I thought my background was what defined me, and I thought that whatever happened, America would be my home. When I stumbled across someone who fit the future I thought I wanted, who listened to the same kinds of songs as my dad and was similarly tough on the outside but sweet on the inside, I really thought I found my match. My intuition nagged at me though, and it took me a long time to realize I was in love with my clear vision, with my certainty, and most of all, with the idea of loving someone who made sense rather than the reality of actually loving the person you love.We never actually dated, we shared our feelings for each other the very day we had to say goodbye. Distance separated us soon after finding each other, but I still held on to the hope that, like in the movie the Notebook that he admired so much, if I held on faithfully and kept putting myself out there, somehow things would work out. We never actually dated, we shared our feelings for each other the very day we had to say goodbye.

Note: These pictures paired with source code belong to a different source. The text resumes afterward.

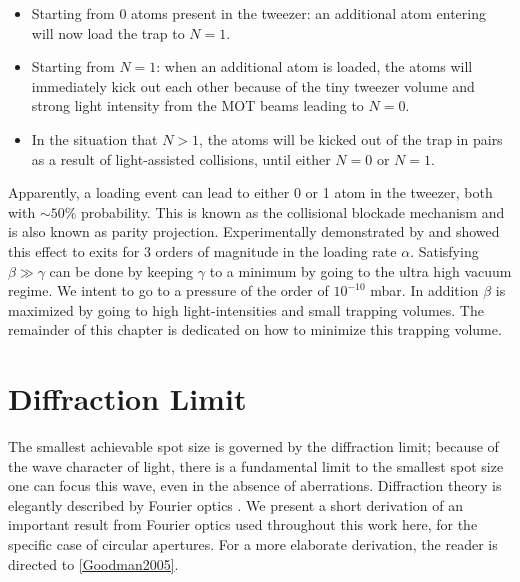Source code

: \begin{itemize}
	\item Starting from 0 atoms present in the tweezer: an additional atom entering will now load the trap to $N=1$. 
	
	\item Starting from $N=1$: when an additional atom is loaded, the atoms will immediately kick out each other because of the tiny tweezer volume and strong light intensity from the MOT beams leading to $N=0$.
	
	\item In the situation that $N>1$, the atoms will be kicked out of the trap in pairs as a result of light-assisted collisions, until either $N=0$ or $N=1$.
\end{itemize}
Apparently, a loading event can lead to either 0 or 1 atom in the tweezer, both with $\sim 50\%$ probability. 
This is known as the collisional blockade mechanism and is also known as parity projection.
Experimentally demonstrated by \cite{Schlosser2001} and \cite{Schlosser2002} showed this effect to exits for 3 orders of magnitude in the loading rate $\alpha$.
Satisfying $\beta \gg \gamma$ can be done by keeping $\gamma$ to a minimum by going to the ultra high vacuum regime.
We intent to go to a pressure of the order of $10^{-10}$ mbar. In addition $\beta$ is maximized by going to high light-intensities and small trapping volumes. 
The remainder of this chapter is dedicated on how to minimize this trapping volume.

\section{Diffraction Limit}\label{sec:DiffractionLimit}

The smallest achievable spot size is governed by the diffraction limit; because of the wave character of light, there is a fundamental limit to the smallest spot size one can focus this wave, even in the absence of aberrations.
Diffraction theory is elegantly described by Fourier optics \cite{Goodman2005}. 
We present a short derivation of an important result from Fourier optics used throughout this work here, for the specific case of circular apertures.
For a more elaborate derivation, the reader is directed to \cref{Goodman2005}.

I met Captain America right before I moved to France,as an English teacher, thinking it would be my only opportunity to travel and that I would go back to the life I had planned. I was completely wrong- my life was changed forever, even if I refused to acknowledge it.
One day during my studies in Paris, where I returned after finishing my stint as an English teacher, thinking it would be my last hurrah before starting “adult life” in America. managed to stop thinking about him long enough to have a great evening out with my friends, when a handsome stranger appeared. I followed my intuition and let him buy me a drink. Two months later, on a trip he’d already planned before meeting me, he met my parents. And they loved him, to their surprise.
He did not like going to museums. He was not a Christian. He was from Africa. I had never heard his mother tongue spoken, or realized it existed, before meeting him.
But he was kind and good and it felt nice to be around him. It was easy, and unexpected.
We stayed in touch when my studies in Paris ended, but when I came back to Paris to work, I thought he had lost interest, and truthfully, I was afraid of starting something that couldn’t give me the happy ending I had pictured in my mind since I was a little girl. I was afraid things would be too hard, and that in his own heart he’d prefer someone from his own community.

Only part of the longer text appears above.